Fire in the West
Cellar Music Group
Chances are that you will recognize some of the members of this quintet more so than the leader, the British Columbian bassist and composer Neil Swainson, who is releasing only his second album, 35 years after his acclaimed debut, 49th Parallel, released in 1987. Like that one, in the classic quintet format featuring trumpeter Woody Shaw and saxophonist Joe Henderson, Fire in the West this one has a front line of trumpeter Brad Turner and tenor saxophonist Kelly Jefferson and the more familiar names of his rhythm mates, pianist Renee Rosnes, and drummer Lewis Nash. This is not to say that Swainson has this hugely intermittent recording history; he has spent most of his career as a sideman, notably accompanying George Shearing as well as Woody Shaw and Roberta Gambarini. Yet, his compositional style here, with the quintet sound in mind, resembles that same aesthetic from 35 years ago.
There are a couple of catalysts for this release. First, Cellar Music group’s leader Cory Weeds was in the process of reissuing 49th Parallel, originally issued on Concord and Swainson felt it was time to do something in a similar vein. Secondly, at a Bamfield, British Columbia ‘Music by the Sea’ concert performance he was impressed with the tenor-trumpet coupling of Kelly Jefferson and Brad Turner, which he described as having a “magical quality with phrasing and sound unlike any trumpet/tenor combination he’d heard before.” As stated, Swainson has long been a fan of the sound dating to the ‘50s bands of Miles Davis, Art Blakey, and Horace Silver (as evidenced by his own tune here dedicated to the pianist, “Silver Mine”). Swainson had played with all of these quintet members previously but never together. Weeds arranged a live performance at North Vancouver’s beautiful Kay Meek Arts Center. Swainson sent the challenging charts ahead and as he says, “…there was no stress. We just sailed through the gig and the recording.” To clarify, this is not a live recording; the studio sessions followed the live date.
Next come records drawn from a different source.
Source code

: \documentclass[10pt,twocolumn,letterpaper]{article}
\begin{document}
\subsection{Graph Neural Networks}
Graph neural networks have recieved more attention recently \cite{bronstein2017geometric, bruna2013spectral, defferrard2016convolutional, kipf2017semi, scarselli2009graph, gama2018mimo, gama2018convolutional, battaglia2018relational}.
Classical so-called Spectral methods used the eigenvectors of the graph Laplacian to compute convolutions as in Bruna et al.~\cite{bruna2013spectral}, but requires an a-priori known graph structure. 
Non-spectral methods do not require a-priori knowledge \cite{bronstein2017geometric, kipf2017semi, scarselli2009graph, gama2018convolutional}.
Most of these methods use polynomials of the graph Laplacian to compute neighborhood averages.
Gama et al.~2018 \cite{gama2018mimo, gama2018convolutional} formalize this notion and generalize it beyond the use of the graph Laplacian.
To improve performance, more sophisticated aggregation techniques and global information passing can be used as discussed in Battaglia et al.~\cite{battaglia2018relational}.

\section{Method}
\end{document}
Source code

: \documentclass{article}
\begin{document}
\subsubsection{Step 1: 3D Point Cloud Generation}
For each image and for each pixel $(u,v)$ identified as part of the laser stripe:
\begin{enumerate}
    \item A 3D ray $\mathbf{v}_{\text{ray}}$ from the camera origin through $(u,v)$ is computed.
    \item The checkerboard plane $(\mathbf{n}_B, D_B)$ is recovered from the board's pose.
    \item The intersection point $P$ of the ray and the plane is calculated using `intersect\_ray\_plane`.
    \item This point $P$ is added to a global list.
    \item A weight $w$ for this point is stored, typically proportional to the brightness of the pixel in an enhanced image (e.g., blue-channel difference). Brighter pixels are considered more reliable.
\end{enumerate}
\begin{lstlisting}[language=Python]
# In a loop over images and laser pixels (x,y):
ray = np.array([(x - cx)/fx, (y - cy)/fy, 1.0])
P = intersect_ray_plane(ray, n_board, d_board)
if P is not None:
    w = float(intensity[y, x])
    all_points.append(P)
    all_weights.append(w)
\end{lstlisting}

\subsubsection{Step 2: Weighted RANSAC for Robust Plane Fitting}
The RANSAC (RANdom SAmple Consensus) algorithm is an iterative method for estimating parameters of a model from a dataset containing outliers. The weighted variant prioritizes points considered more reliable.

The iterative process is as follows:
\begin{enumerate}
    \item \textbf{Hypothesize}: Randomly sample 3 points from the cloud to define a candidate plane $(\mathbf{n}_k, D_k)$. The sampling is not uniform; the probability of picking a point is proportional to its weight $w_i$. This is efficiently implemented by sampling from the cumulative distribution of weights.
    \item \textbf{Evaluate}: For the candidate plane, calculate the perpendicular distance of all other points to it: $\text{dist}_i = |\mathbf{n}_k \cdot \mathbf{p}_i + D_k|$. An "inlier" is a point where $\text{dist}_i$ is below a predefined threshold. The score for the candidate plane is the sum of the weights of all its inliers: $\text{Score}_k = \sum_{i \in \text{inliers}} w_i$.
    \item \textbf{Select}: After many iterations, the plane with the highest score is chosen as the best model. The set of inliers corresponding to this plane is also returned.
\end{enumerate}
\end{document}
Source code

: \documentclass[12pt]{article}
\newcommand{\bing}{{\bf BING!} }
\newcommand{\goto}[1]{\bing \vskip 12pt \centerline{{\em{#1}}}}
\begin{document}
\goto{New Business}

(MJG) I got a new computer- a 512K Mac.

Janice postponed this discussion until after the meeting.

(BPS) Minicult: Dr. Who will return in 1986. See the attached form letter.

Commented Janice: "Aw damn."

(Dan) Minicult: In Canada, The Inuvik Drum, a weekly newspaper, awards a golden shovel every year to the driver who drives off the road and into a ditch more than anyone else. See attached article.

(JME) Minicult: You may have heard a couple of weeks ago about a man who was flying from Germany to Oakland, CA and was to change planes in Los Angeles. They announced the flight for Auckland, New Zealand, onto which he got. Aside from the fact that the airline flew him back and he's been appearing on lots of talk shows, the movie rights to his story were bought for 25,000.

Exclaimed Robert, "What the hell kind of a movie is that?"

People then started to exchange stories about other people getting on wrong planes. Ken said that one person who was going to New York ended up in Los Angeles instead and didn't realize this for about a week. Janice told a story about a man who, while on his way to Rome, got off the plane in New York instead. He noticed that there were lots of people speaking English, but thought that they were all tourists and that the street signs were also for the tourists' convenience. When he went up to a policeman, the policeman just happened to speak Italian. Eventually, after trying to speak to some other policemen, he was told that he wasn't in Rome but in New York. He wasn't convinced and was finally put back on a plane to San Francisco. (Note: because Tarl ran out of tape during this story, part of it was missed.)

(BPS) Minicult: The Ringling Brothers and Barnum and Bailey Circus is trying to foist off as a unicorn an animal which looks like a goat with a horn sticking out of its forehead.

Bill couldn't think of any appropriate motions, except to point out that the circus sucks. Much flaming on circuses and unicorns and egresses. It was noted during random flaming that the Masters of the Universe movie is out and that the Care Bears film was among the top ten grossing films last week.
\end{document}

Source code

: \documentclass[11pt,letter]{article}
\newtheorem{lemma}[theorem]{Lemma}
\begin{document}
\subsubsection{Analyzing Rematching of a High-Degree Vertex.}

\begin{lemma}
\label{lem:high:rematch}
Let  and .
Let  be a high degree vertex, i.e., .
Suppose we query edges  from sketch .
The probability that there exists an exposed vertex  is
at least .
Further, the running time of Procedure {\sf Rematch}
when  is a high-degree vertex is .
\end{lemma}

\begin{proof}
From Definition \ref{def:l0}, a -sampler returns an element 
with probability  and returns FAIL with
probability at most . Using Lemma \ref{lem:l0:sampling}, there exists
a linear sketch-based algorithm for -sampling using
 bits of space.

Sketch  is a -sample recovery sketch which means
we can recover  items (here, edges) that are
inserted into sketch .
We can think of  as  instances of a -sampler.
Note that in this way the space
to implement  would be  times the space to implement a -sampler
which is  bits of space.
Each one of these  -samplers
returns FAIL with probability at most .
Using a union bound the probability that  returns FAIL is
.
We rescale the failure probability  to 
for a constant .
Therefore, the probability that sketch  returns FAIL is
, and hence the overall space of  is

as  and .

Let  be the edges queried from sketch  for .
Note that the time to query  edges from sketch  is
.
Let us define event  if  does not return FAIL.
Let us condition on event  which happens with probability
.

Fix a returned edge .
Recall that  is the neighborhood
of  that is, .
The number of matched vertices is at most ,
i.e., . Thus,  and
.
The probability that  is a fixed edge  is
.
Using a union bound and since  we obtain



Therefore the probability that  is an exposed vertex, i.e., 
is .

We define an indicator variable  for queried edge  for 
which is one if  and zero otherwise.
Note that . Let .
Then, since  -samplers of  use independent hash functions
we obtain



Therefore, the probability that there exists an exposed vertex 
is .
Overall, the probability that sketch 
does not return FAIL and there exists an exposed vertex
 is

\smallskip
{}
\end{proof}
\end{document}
As you might guess, it was the wildfires in the summer of 201, especially those in Okanagan Valley, fires viewed by the leader who was airborne at 2000 feet, that inspired the title track. Consequently, it moves briskly with solos from the horns, Rosnes, and a brief bass-drum sequence to take it out. The delicate balladry of “Fool’s Gold” rather quickly presents Swainson’s robust plucking along with melodic lines from Jefferson, Turner, and Rosnes while Swainson’s pizzicato bass intro sets the swinging pace for “Cascades” which has the quintet locked in full throttle. The pace retreats for “Stand Back,” another uplifting ballad that characterizes Swainson’s compositional style.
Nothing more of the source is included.